Redis creator ran DeepSeek V4 on a MacBook in two weeks

Salvatore Sanfilippo (antirez), creator of Redis, built ds4 — a program that runs DeepSeek V4 locally on Apple Silicon, with 16k lines written in two weeks alongside GPT-5.5 and 26 tokens/sec on an M3 Max.

Author: Michael Kokin ·

Spotted a retweet from YCombinator CEO Garry Tan — he's running a surprisingly powerful model locally on a MacBook. I tried to figure out how that's even possible and what kind of output quality you can actually expect.

Salvatore Sanfilippo — aka antirez — is an Italian developer who wrote Redis in 2009. One of the most widely used databases in the world, powering X, GitHub, and thousands of services. Salvatore ran the project for 11 years, then walked away.

Last week he published a program called ds4. It runs the Chinese AI model DeepSeek V4 directly on a laptop. No internet, no subscriptions, no cloud. antirez is upfront in the readme: "Without AI this wouldn't exist. If you don't like AI-written code — this isn't for you."

16,000 lines of complex code, written together with GPT-5.5. But antirez didn't just "ask ChatGPT to write a program." He owned the architecture and debugging himself. AI handled the routine stuff under his direction. Without 30 years of programming experience, none of this probably would have worked.

How did the model fit on a laptop in the first place?
The weights are compressed 4x — but not uniformly. Only the parts where it's safe to compress. Critical sections stay at full precision, so quality barely suffers.

Session memory lives on SSD rather than RAM. Apple's SSD is fast enough to load a million tokens of context at once. For reference: a million tokens is roughly a 700-page book that the model holds in its head in full.

Narrow specialization. No general-purpose abstractions. The program does one thing: run one model on one type of hardware. But it does it relatively fast.

On a MacBook Pro M3 Max, the model outputs 26 words per second; on a Mac Studio M3 Ultra — 36. Not fast, but workable for coding. antirez himself says quality is solid and tool calls are reliable. No independent benchmarks yet.

How to try it?
If you have a MacBook Pro or Mac Studio with 128 GB of RAM — yes. Download from GitHub, compile it, pull the model from Hugging Face. Won't run on regular laptops: Apple Silicon only. Entry price is around $5,000 for the Mac.

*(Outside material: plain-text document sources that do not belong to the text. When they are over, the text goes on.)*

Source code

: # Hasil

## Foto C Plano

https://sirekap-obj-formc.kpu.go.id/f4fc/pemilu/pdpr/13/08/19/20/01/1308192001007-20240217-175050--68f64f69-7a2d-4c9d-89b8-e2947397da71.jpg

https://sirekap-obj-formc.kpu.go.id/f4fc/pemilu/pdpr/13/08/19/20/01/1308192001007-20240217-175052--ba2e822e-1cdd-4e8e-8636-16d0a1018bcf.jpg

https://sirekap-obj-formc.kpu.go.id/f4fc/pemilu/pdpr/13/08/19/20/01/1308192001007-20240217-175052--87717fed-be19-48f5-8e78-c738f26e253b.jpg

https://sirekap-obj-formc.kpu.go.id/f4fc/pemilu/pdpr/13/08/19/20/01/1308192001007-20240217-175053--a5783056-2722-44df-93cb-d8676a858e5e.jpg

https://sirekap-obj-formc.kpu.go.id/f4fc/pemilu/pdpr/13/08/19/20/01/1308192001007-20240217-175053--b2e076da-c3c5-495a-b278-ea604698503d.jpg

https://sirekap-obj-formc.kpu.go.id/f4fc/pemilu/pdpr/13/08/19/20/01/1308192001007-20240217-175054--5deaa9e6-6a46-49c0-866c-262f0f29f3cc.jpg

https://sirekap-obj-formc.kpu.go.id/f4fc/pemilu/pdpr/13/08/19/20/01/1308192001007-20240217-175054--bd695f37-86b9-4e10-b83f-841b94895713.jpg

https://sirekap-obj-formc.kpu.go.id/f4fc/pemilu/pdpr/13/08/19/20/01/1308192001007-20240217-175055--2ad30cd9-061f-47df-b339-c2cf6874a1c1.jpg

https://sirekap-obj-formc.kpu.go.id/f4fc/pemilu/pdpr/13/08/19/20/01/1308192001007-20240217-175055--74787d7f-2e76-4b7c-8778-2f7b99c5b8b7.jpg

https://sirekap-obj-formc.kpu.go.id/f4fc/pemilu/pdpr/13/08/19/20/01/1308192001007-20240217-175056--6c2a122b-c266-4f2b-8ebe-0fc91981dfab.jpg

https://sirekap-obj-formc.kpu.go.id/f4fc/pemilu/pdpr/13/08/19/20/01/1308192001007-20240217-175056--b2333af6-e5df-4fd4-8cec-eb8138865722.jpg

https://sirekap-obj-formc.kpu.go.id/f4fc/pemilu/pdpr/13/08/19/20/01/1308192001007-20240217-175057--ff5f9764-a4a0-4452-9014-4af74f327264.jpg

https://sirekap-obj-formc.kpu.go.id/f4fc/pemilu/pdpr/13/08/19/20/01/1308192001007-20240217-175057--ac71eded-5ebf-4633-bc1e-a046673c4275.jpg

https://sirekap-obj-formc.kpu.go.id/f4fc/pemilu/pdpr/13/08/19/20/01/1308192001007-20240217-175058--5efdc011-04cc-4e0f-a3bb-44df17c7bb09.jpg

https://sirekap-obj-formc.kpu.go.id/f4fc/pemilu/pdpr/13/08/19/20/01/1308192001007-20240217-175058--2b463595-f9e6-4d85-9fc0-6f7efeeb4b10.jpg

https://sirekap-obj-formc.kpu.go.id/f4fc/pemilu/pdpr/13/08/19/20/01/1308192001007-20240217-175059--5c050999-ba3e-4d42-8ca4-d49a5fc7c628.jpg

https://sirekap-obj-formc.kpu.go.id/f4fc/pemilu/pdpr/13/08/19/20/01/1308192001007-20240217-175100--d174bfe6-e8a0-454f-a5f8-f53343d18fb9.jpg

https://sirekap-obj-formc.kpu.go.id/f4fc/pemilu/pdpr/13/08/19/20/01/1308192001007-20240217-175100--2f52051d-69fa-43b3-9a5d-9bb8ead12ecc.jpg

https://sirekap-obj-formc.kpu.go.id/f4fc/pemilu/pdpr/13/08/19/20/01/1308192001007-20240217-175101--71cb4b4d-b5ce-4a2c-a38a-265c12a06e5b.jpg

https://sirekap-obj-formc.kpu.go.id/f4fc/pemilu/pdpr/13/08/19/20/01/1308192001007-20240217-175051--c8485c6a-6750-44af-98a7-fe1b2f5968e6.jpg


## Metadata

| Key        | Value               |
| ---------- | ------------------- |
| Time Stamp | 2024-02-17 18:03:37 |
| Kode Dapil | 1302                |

Two years ago, a GPT-4-level model cost billions of dollars and only ran in data centers. Today, a model at the same level fits on a laptop and can be set up by one person in two weeks. In two more years, it'll fit on a phone.

I keep seeing comments asking why local AI even matters. Sure, it's essentially free — but the bigger thing is that nobody sees your conversations, your code, your medical history. Every ChatGPT session gets sent to OpenAI and stored there. Every Claude request goes to Anthropic. ds4 shows that models capable of the same things will soon run on your own device.

For the industry, the takeaway is simpler. An experienced developer with an AI assistant can do in two weeks what used to take a team of ten a full quarter.

The big winners: experienced engineers. The big losers: juniors who don't have those 30 years yet.